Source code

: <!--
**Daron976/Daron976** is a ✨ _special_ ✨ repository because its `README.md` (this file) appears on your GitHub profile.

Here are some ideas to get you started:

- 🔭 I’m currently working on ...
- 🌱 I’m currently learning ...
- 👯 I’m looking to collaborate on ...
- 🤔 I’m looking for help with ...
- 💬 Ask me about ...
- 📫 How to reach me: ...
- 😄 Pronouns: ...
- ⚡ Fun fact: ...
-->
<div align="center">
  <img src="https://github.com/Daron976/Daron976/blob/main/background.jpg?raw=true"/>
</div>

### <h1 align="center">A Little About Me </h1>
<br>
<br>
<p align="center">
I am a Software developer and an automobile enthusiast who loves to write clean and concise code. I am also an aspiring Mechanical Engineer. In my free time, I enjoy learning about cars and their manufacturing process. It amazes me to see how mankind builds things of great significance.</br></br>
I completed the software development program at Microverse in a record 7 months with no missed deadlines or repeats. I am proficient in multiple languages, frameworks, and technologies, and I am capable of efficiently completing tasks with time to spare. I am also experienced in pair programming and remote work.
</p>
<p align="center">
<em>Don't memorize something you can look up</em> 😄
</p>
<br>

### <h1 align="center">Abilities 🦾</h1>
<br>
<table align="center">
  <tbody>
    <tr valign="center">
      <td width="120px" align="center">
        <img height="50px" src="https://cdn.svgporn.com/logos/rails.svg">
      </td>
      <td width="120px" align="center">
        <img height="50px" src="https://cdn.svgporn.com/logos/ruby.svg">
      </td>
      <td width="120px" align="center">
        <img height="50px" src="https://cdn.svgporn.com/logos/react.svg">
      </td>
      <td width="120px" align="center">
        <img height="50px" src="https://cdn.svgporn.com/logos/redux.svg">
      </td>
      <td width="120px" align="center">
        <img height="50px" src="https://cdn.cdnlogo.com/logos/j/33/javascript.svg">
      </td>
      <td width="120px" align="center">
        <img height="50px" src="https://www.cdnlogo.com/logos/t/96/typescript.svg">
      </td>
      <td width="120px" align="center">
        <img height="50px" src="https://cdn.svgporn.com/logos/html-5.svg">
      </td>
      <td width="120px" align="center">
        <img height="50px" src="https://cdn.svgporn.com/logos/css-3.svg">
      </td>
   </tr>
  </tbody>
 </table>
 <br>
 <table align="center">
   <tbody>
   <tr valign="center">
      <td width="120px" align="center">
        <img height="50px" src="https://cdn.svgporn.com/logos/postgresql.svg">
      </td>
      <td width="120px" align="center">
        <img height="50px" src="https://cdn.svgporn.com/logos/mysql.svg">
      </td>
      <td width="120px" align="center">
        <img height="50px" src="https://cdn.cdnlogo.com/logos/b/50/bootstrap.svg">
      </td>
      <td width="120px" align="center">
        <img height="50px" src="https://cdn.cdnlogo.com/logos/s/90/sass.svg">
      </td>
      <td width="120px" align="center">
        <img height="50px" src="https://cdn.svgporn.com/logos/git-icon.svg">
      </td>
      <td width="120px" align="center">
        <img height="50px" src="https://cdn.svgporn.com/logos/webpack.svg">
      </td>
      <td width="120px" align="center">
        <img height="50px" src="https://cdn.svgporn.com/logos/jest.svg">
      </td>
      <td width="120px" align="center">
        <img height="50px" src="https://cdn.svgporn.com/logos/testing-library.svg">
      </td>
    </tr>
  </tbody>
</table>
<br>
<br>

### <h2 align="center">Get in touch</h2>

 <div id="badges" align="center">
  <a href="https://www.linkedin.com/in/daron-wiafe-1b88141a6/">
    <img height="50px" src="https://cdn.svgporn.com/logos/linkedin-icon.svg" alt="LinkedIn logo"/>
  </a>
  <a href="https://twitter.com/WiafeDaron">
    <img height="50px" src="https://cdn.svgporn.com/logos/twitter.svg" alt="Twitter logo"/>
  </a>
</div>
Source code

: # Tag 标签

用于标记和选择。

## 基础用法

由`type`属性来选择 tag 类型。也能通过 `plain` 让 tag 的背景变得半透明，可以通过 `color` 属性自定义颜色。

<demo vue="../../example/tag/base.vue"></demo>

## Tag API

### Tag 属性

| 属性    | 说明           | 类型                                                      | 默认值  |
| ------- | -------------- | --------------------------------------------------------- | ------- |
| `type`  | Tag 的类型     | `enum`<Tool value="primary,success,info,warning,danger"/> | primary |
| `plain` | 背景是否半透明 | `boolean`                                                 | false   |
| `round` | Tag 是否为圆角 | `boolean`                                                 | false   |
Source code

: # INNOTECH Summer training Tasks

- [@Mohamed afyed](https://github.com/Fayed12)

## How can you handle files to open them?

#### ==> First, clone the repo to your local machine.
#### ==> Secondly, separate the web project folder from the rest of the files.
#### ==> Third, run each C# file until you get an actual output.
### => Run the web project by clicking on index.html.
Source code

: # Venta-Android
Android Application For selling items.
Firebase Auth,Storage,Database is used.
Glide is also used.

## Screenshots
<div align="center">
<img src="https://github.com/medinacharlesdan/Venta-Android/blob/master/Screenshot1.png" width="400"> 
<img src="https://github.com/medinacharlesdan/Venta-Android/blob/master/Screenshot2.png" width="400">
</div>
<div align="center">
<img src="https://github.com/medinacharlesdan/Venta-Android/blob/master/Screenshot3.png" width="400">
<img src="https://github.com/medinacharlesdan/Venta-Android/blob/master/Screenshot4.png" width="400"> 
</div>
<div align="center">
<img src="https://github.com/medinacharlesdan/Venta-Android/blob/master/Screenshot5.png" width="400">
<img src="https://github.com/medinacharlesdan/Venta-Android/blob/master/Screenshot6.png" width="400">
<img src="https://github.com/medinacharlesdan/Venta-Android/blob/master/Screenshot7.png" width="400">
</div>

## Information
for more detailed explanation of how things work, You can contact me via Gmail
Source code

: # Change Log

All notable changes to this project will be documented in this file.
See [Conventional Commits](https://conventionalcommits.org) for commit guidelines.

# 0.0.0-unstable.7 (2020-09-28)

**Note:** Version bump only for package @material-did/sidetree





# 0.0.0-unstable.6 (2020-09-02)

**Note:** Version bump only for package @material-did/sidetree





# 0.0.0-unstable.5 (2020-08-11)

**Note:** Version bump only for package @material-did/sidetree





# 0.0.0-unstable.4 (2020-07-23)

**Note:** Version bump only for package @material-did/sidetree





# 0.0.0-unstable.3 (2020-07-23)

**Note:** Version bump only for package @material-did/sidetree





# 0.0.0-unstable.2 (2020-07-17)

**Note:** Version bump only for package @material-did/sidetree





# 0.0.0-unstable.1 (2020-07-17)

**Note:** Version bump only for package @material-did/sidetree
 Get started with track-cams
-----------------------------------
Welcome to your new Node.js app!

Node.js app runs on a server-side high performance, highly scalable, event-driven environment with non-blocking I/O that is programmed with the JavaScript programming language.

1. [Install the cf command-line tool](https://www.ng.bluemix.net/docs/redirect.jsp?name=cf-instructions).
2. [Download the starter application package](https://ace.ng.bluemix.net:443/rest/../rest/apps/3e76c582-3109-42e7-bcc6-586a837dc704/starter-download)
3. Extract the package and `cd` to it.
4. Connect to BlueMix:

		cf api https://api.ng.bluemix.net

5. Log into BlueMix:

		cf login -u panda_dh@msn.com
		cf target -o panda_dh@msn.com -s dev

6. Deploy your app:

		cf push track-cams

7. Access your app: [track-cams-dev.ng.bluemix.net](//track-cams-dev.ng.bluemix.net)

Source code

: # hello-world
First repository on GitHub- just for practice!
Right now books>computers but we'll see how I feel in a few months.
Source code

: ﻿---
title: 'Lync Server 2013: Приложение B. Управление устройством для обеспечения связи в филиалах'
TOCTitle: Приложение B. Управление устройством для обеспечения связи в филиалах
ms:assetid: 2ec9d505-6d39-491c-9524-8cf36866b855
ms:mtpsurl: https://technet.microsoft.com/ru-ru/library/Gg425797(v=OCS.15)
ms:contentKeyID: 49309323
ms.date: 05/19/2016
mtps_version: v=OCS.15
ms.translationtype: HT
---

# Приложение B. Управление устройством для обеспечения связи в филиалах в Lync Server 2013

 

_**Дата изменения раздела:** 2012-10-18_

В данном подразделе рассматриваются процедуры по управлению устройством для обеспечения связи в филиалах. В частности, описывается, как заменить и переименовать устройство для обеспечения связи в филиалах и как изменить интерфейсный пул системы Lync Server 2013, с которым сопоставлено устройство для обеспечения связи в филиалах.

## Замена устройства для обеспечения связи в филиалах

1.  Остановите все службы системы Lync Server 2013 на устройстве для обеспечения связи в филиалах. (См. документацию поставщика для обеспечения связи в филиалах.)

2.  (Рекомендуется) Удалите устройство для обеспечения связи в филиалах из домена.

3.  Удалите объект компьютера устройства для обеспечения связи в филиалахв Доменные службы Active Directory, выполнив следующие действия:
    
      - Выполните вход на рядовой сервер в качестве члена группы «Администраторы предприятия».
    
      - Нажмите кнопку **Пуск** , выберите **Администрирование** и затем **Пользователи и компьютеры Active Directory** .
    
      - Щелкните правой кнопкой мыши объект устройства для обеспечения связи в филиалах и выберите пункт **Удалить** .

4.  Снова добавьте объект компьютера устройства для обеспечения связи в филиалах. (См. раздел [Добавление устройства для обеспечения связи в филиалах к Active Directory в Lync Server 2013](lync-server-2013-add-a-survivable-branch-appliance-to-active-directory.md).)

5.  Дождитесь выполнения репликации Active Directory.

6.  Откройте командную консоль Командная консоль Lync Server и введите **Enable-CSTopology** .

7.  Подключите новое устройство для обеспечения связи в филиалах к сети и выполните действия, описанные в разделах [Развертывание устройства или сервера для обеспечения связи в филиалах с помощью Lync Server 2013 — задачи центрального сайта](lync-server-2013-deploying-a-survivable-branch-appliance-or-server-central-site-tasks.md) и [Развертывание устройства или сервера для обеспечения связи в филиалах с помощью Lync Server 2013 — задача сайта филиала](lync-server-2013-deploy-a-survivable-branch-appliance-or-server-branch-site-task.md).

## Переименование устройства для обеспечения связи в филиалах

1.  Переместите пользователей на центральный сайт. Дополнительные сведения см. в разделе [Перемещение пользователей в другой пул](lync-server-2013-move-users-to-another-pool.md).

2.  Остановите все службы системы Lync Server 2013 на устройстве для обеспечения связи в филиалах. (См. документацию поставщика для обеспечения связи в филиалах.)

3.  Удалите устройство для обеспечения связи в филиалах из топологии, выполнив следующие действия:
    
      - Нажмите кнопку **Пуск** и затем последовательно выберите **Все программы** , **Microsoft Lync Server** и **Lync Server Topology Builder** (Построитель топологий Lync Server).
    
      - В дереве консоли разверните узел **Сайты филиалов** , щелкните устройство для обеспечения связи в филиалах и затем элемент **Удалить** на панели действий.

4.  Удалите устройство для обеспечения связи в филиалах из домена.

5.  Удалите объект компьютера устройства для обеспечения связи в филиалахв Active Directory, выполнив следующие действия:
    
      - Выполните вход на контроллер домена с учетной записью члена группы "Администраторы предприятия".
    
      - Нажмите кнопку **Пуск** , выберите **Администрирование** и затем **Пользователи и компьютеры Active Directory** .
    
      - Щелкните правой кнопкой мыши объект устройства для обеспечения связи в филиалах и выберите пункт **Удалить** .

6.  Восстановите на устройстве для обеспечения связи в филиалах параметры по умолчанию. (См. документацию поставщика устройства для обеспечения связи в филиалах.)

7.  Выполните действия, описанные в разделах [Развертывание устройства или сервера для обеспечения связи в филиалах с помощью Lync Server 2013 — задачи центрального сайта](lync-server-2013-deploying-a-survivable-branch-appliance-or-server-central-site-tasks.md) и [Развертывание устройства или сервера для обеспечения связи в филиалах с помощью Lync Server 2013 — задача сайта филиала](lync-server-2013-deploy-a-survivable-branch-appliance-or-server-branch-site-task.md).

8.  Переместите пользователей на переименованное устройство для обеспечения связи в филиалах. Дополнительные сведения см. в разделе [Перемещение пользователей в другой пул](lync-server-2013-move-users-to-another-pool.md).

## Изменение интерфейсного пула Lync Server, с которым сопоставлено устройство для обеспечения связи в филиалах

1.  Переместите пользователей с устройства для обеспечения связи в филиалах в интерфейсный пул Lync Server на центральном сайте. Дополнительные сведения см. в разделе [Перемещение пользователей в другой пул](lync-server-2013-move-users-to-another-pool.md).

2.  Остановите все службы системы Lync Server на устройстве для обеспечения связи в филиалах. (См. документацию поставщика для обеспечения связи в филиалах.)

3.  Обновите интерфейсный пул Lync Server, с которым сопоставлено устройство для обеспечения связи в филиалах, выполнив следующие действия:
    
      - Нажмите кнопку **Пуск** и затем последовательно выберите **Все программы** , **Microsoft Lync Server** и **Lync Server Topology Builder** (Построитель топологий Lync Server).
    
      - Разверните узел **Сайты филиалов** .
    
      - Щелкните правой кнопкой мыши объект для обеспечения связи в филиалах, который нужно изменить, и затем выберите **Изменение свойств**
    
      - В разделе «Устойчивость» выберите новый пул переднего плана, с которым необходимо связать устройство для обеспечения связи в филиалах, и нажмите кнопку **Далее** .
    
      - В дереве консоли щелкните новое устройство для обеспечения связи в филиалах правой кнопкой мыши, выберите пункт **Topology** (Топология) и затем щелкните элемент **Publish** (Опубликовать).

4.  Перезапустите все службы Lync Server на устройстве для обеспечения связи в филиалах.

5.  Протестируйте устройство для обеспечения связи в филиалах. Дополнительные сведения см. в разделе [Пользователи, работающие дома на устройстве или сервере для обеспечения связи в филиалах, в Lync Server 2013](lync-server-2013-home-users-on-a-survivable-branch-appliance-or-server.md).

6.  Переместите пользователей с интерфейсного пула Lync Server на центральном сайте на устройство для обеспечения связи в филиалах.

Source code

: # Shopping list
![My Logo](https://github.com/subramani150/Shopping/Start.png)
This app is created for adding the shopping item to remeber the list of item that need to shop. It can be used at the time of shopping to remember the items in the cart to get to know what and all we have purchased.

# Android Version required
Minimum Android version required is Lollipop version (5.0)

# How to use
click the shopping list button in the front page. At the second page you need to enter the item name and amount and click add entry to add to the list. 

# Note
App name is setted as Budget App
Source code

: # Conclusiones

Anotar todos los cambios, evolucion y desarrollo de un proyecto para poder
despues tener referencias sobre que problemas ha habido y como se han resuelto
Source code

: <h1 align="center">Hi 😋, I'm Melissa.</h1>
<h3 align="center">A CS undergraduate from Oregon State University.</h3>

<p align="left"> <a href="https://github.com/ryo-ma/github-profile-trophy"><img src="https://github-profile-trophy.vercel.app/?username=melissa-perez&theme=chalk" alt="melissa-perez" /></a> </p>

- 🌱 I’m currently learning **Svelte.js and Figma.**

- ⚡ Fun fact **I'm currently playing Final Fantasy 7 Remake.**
■ ■ ■
All that belongs in the answer is an exact copy of the lines from the start of the records above through the line with "- 👯 I’m looking to collaborate on ...".

→ Answer box
Source code

: <!--
**Daron976/Daron976** is a ✨ _special_ ✨ repository because its `README.md` (this file) appears on your GitHub profile.

Here are some ideas to get you started:

- 🔭 I’m currently working on ...
- 🌱 I’m currently learning ...
- 👯 I’m looking to collaborate on ...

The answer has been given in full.